True/false: The system $$ \begin{aligned} 2 x + 3 y + 4 z &= 7 \\ 4 x + 6 y + 8 z &= 9 \end{aligned} $$ has no solutions.
Alternatively, one can subtract twice the first equation from the second to get $0 = -5$, which has no solution.
True/false: The system $$ \begin{aligned} 2 x + 3 y + 4 z &= 7 \\ 4 x + 6 y + 8 z &= 14 \end{aligned} $$ has a unique solution.
Question: Solve the system $$ \begin{aligned} 2 x + 3 y &= 2 \\ x + 2 y &= 2 \end{aligned} $$ geometrically and algebraically.

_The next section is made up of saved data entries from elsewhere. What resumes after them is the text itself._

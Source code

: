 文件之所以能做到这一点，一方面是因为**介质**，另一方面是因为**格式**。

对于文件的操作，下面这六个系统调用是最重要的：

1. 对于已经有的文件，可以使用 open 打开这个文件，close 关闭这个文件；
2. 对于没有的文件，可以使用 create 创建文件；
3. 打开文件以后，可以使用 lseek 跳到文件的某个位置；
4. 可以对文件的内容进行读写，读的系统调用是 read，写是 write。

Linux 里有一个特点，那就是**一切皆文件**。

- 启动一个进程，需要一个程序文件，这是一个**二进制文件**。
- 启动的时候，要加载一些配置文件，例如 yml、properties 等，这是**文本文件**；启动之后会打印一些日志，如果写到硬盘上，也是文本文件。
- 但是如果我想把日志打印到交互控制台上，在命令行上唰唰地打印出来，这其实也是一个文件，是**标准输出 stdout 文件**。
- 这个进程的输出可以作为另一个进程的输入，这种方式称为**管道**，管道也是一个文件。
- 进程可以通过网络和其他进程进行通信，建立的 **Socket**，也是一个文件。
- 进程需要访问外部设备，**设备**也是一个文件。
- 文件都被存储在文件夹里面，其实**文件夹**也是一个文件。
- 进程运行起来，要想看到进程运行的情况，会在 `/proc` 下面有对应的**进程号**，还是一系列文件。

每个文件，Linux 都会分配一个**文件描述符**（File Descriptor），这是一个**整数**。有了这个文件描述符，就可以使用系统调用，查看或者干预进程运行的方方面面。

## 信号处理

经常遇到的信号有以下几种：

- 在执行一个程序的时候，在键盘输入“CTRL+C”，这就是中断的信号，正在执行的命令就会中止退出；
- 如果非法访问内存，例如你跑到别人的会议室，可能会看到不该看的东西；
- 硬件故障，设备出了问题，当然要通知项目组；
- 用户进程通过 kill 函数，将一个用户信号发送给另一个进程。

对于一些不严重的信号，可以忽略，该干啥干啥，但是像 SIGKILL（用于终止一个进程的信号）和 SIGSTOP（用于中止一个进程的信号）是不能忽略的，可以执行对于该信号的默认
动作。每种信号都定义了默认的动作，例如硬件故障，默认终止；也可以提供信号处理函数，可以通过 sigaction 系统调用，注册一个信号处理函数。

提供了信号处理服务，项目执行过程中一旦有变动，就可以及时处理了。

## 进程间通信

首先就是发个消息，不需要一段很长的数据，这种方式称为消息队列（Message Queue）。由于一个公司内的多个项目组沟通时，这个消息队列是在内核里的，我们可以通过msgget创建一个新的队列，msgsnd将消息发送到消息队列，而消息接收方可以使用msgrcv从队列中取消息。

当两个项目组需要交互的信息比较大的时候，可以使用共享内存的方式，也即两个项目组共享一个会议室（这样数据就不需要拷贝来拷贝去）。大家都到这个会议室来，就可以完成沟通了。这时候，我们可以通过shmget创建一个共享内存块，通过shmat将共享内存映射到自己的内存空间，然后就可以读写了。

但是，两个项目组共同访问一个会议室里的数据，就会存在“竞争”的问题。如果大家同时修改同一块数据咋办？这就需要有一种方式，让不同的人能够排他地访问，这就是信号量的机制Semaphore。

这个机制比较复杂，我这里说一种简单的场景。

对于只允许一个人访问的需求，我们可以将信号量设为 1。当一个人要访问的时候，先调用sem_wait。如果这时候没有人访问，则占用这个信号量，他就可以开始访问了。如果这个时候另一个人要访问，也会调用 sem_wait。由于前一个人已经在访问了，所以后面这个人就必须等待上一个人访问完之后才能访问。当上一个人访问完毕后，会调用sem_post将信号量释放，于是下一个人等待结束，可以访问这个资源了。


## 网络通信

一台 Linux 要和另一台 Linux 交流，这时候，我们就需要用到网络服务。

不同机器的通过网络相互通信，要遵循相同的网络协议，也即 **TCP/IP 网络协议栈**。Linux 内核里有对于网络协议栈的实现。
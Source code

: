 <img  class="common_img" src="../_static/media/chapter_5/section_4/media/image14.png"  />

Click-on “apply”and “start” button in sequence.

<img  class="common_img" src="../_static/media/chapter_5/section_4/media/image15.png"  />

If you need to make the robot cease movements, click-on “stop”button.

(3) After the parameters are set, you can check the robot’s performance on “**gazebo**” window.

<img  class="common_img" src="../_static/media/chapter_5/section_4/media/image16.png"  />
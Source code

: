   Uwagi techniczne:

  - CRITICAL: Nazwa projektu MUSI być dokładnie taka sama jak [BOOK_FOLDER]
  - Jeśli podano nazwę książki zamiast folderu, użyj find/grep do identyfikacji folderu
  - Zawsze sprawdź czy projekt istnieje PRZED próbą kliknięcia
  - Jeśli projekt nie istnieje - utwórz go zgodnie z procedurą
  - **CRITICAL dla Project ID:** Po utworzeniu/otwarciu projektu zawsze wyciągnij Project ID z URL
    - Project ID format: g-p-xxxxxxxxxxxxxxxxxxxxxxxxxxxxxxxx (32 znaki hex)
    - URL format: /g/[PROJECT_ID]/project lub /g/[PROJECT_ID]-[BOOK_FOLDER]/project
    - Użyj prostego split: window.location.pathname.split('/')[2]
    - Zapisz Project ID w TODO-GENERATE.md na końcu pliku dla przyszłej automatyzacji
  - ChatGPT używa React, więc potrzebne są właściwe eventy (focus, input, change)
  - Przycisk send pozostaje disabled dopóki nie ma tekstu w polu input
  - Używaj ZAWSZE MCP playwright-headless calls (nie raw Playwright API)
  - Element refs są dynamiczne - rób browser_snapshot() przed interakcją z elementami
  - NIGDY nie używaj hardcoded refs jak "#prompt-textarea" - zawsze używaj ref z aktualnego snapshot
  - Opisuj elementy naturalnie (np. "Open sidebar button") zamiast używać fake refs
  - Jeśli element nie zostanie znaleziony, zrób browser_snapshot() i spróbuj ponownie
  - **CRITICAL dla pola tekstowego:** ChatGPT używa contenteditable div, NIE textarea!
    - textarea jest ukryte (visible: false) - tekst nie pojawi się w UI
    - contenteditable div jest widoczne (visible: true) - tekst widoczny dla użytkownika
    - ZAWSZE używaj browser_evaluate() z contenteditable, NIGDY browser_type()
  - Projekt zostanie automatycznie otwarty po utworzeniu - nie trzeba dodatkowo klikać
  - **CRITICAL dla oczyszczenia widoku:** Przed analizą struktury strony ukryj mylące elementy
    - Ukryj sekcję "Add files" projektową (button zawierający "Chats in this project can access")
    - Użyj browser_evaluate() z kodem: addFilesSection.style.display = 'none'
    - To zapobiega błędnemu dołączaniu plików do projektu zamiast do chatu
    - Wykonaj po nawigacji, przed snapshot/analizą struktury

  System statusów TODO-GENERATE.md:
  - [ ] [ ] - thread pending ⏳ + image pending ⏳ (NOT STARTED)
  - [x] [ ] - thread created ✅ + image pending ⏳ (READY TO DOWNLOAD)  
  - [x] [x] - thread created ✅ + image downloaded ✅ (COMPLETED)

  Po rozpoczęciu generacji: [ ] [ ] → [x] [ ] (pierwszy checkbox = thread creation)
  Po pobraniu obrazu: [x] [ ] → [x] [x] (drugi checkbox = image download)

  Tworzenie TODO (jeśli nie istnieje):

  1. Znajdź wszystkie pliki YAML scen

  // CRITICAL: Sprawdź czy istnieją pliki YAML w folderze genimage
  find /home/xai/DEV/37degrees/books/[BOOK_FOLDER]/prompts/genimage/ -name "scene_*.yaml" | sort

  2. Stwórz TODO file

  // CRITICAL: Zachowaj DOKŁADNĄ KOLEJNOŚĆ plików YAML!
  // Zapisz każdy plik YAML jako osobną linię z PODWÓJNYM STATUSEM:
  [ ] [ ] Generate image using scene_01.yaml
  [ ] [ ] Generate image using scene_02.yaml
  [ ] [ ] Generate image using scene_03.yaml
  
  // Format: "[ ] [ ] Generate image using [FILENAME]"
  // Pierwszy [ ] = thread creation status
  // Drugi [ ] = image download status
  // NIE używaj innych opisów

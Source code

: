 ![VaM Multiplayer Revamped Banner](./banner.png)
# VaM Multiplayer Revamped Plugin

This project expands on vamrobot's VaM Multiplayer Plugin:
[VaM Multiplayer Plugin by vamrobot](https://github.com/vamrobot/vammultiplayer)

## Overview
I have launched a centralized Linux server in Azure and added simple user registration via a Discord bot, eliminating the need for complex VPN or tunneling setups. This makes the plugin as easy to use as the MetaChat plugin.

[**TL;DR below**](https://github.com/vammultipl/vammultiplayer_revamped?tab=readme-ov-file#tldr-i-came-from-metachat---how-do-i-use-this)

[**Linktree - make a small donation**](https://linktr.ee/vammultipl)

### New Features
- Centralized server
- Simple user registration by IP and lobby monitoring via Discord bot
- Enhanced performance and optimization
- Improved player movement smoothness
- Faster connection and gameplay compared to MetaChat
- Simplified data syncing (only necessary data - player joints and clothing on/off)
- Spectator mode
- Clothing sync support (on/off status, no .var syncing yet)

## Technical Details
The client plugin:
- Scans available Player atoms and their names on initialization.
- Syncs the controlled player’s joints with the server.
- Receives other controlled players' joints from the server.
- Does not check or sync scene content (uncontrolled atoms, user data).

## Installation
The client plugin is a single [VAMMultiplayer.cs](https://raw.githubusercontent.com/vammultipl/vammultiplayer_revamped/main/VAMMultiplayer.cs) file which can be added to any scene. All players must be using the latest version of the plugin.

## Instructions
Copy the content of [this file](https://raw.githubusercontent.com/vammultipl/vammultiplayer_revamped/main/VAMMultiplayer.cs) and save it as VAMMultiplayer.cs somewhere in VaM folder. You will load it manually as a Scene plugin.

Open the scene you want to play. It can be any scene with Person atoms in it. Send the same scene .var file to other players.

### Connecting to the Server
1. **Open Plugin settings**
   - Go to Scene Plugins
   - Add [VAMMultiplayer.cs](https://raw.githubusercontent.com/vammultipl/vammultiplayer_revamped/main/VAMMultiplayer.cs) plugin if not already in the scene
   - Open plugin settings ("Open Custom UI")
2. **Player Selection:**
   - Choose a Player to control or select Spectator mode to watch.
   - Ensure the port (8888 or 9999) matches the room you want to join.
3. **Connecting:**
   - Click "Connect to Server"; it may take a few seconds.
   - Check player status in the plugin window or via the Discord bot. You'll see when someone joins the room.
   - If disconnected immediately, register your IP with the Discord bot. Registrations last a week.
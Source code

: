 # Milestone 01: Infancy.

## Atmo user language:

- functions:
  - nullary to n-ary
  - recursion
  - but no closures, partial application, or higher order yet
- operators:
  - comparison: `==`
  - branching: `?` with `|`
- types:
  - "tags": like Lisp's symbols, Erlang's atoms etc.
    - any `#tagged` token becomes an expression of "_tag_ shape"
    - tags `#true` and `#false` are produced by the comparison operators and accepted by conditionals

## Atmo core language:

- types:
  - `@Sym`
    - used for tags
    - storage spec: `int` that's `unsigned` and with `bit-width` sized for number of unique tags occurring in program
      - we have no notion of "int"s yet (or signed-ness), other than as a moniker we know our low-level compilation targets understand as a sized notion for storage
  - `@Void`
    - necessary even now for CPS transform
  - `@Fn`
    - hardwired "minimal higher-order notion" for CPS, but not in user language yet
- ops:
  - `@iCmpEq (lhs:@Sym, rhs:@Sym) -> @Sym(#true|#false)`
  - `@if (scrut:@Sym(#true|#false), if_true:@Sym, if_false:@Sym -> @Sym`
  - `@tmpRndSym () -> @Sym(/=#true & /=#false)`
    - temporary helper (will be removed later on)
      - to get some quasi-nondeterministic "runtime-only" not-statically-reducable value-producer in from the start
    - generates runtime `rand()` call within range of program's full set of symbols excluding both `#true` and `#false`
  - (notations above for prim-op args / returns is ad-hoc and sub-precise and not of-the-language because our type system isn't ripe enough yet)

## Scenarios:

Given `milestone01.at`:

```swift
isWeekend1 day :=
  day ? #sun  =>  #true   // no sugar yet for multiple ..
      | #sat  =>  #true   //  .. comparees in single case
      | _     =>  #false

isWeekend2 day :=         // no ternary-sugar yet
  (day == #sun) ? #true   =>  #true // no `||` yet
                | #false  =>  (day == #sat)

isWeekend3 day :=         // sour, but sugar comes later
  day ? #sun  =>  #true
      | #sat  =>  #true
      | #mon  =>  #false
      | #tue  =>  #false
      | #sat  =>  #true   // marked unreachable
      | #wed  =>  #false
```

Algebraically: subtracting half of the first equation from the second gives $$ \begin{aligned} 2 x + 3 y &= 2 \\ \frac{1}{2} y &= 1 \end{aligned} $$ Now we apply back substitution. The second equation gives $y = 2$, and then the first equation gives $x = -2$. (Check that this satisfies the original equation!)
Question: How many solutions does the system $$ \begin{aligned} 2 x + 3 y &= 2 \\ x + 2 y &= 2 \\ x + 4 y &= 2 \end{aligned} $$ have?
Geometrically, this corresponds to three lines which enclose a triangle.